For the next iteration we swung too far in the other direction. The leadership team wrote the OKRs. Failure…. ‘I’ve got insights and opinions about the strategy, why do the leadership team get to make all the decisions’.
The next iteration the leadership team came up with DRAFT OKRs, and DRAFT was written everywhere possible. Teams were then given time to review and provide feedback. Success… Well, mostly. Some people still wanted to be more / less involved, but it felt like the right balance.
Lesson: It’s not possible to keep everyone happy when it comes to providing input to the OKRs, so aim for optimal - this may also differ by team - and be ready to iterate over time.
Choosing the right targets?
One of the hardest things about setting OKRs is choosing the right level of stretch for the Key Results. Google’s philosophy (at least at the time) was to set a figure that encouraged teams to try and exceed their targets, so 80% was actually success.
It felt too confusing though to have different numbers in our OKRs than we had in our strategy and budget. However, we still wanted to keep the concept of encouraging teams to exceed targets. We did this by adjusting the measurement system.
When the OKRs were reviewed and progress updated (typically monthly) we used the following system, initially just with words and then later with the traffic lights:
Traffic Light System:
- Exceeded expectations (bright green traffic light)
- On track (green traffic light)
- Off track, but we have a plan to get back on track (amber traffic light)
- Off track and we don’t currently have a plan to get back on track (red traffic light)
- Change of plan (grey)
There are a few things to call out in this:
- Traffic lights made it possible to quickly see the status of each team and identify the priority areas to focus on
- “Exceeded expectations” allowed us to both encourage and celebrate teams for achieving more than we thought was possible.
- “Change of plan” ensured that we kept ourselves honest. At times employees felt that we were constantly changing the strategy and so this was a way to ensure that we had a process for acknowledging and communicating if a decision was made to make a change. In the end it also helped us to demonstrate that our strategy remained relatively stable.
The other thing we started to do when setting OKRs was to ask each team for their level of confidence in hitting their OKRs. In general we were looking for ~80% and also looking for consistency across teams. If, for example, Team A consistently set OKRs that they were 95% sure of hitting and Team B set OKRs that there were only 70% sure of hitting then we could find ourselves regularly celebrating Team A, when actually Team B had set themselves a harder target to hit.
Lesson: Checking confidence levels when setting OKRs and your choice of measurement system can help you to create the right balance between setting realistic targets and encouraging stretch.

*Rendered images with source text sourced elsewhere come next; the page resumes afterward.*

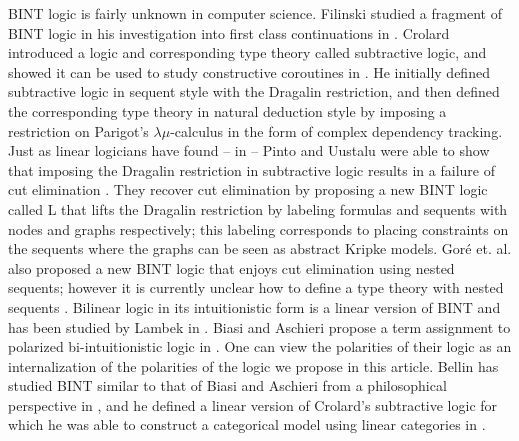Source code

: BINT logic is fairly unknown in computer science.  Filinski studied a
fragment of BINT logic in his investigation into first class
continuations in \cite{Filinski:1989}.  Crolard introduced a logic and
corresponding type theory called subtractive logic, and showed it can
be used to study constructive coroutines in
\cite{crolard01,Crolard:2004}.  He initially defined subtractive logic
in sequent style with the Dragalin restriction, and then defined the
corresponding type theory in natural deduction style by imposing a
restriction on Parigot's $\lambda\mu$-calculus in the form of complex
dependency tracking.  Just as linear logicians have found -- in
\cite{Schellinx:1991} -- Pinto and Uustalu were able to show that
imposing the Dragalin restriction in subtractive logic results in a
failure of cut elimination \cite{Pinto:2009}.  They recover cut
elimination by proposing a new BINT logic called L that lifts the
Dragalin restriction by labeling formulas and sequents with nodes and
graphs respectively; this labeling corresponds to placing constraints
on the sequents where the graphs can be seen as abstract Kripke
models. Gor\'e et. al. also proposed a new BINT logic that enjoys cut
elimination using nested sequents; however it is currently unclear how
to define a type theory with nested sequents
\cite{DBLP:conf/aiml/GorePT08}.  Bilinear logic in its intuitionistic
form is a linear version of BINT and has been studied by Lambek in
\cite{Lambek:1993,Lambek:1995}.  Biasi and Aschieri propose a term
assignment to polarized bi-intuitionistic logic in
\cite{Biasi:2008:TAP:2365856.2365859}.  One can view the polarities of
their logic as an internalization of the polarities of the logic we
propose in this article. Bellin has studied BINT similar to that of
Biasi and Aschieri from a philosophical perspective in
\cite{Bellin:2004,Bellin:2005,Bellin:2014}, and he defined a linear
version of Crolard's subtractive logic for which he was able to
construct a categorical model using linear categories in
\cite{Bellin:2012}.

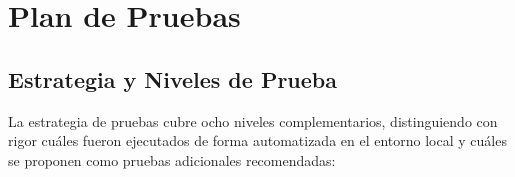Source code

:\documentclass[12pt,a4paper]{article}
\begin{document}
\section{Plan de Pruebas}

\subsection{Estrategia y Niveles de Prueba}
La estrategia de pruebas cubre ocho niveles complementarios, distinguiendo con rigor cu\'ales fueron ejecutados de forma automatizada en el entorno local y cu\'ales se proponen como pruebas adicionales recomendadas:
\end{document}
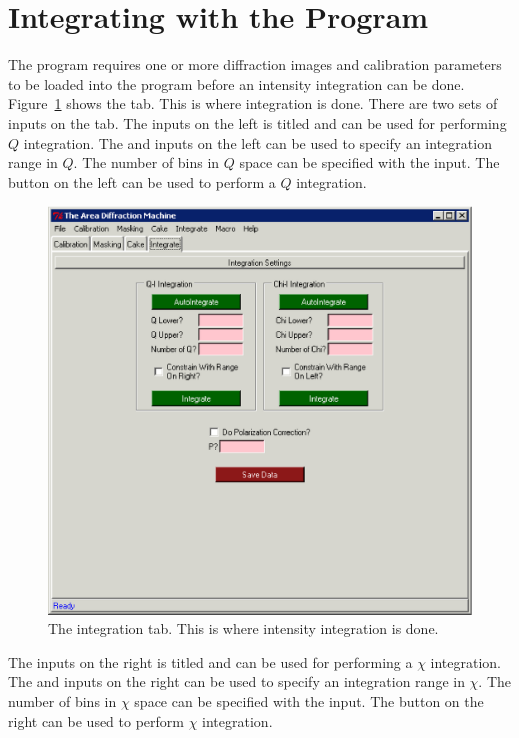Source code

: \section{Integrating with the Program}

The program requires one or more diffraction images and
calibration parameters to be loaded into the program
before an intensity integration can be done.
Figure~\ref{integration_tab} shows the
 tab. This is where integration is done.
There are two sets of inputs on the tab. 
The inputs on the left is titled 
and can be used for performing $Q$ integration.
The  and  inputs on the left 
can be used to specify an integration range in $Q$.
The number of bins in $Q$ space can be specified with the
 input. The  button
on the left can be used to perform a $Q$ integration.

\begin{figure}
    \centering
    \includegraphics[scale=.75]{figures/integration_tab.eps}
    \caption{The integration tab. This is where intensity
    integration is done.} 
    \label{integration_tab}
\end{figure}

The inputs on the right is titled 
and can be used for performing a $\chi$ integration.
The  and  inputs on the right
can be used to specify an integration range in $\chi$.
The number of bins in $\chi$ space can be specified with the
 input. The  button
on the right can be used to perform $\chi$ integration.

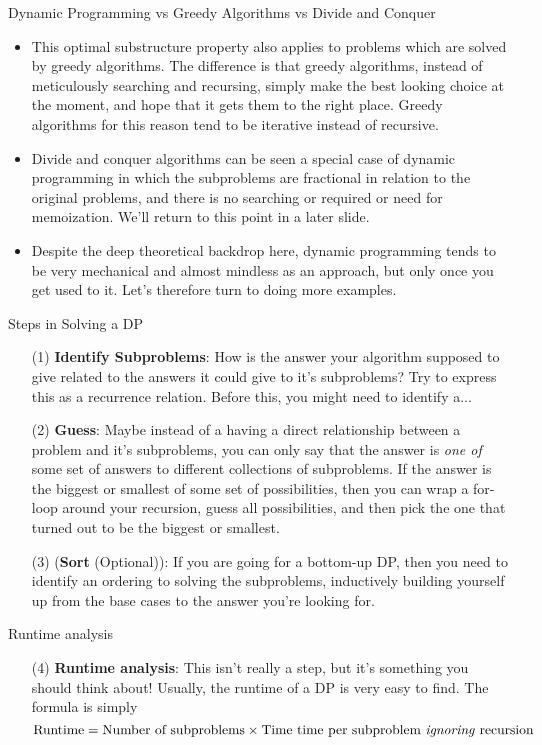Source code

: \documentclass{beamer}
\begin{document}
\begin{frame}{Dynamic Programming vs Greedy Algorithms vs Divide and Conquer}
    \begin{itemize}
        \item This optimal substructure property also applies to problems which are solved by greedy algorithms. The difference is that greedy algorithms, instead of meticulously searching and recursing, simply make the best looking choice at the moment, and hope that it gets them to the right place. Greedy algorithms for this reason tend to be iterative instead of recursive. 
        \item Divide and conquer algorithms can be seen a special case of dynamic programming in which the subproblems are fractional in relation to the original problems, and there is no searching or required or need for memoization. We'll return to this point in a later slide.
        \item Despite the deep theoretical backdrop here, dynamic programming tends to be very mechanical and almost mindless as an approach, but only once you get used to it. Let's therefore turn to doing more examples. 
    \end{itemize}
\end{frame}

\begin{frame}{Steps in Solving a DP}
    \begin{itemize}
        \item[(1)] \textbf{Identify Subproblems}: How is the answer your algorithm supposed to give related to the answers it could give to it's subproblems? Try to express this as a recurrence relation. Before this, you might need to identify a... \pause 
        \item[(2)] \textbf{Guess}: Maybe instead of a having a direct relationship between a problem and it's subproblems, you can only say that the answer is \emph{one of} some set of answers to different collections of subproblems. If the answer is the biggest or smallest of some set of possibilities, then you can wrap a for-loop around your recursion, guess all possibilities, and then pick the one that turned out to be the biggest or smallest.
        \item[(3)] (\textbf{Sort} (Optional)): If you are going for a bottom-up DP, then you need to identify an ordering to solving the subproblems, inductively building yourself up from the base cases to the answer you're looking for. 
    \end{itemize}
\end{frame}

\begin{frame}{Runtime analysis}
    \begin{itemize}
        \item[(4)] \textbf{Runtime analysis}: This isn't really a step, but it's something you should think about! Usually, the runtime of a DP is very easy to find. The formula is simply
        \[ \textrm{Runtime} = \textrm{Number of subproblems}\times \textrm{Time time per subproblem \emph{ignoring} recursion} \] 
    \end{itemize}
    
\end{frame}
\end{document}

OKRs were an effective tool to decide on and align priorities. The regular cadence of setting them created a moment for the leadership team, and the rest of the company, to check in on the annual strategy, as well as to adjust and realign our priorities as needed. They created motivation towards shorter term goals, particularly in a business that had a strong annual rhythm, with the bulk of sales around Christmas time. Also, having clearly communicated key results helped to empower delegated decision making. Finally, they helped to speed up the process of onboarding new employees as going through the OKRs was a quick and effective way to communicate the team structure and what everyone was working on.
However, they aren’t one size fits all. It was really important to design the operating rhythm, measurement system, and process to suit the size, stage, and culture of the company; and be open to changing them as we grew.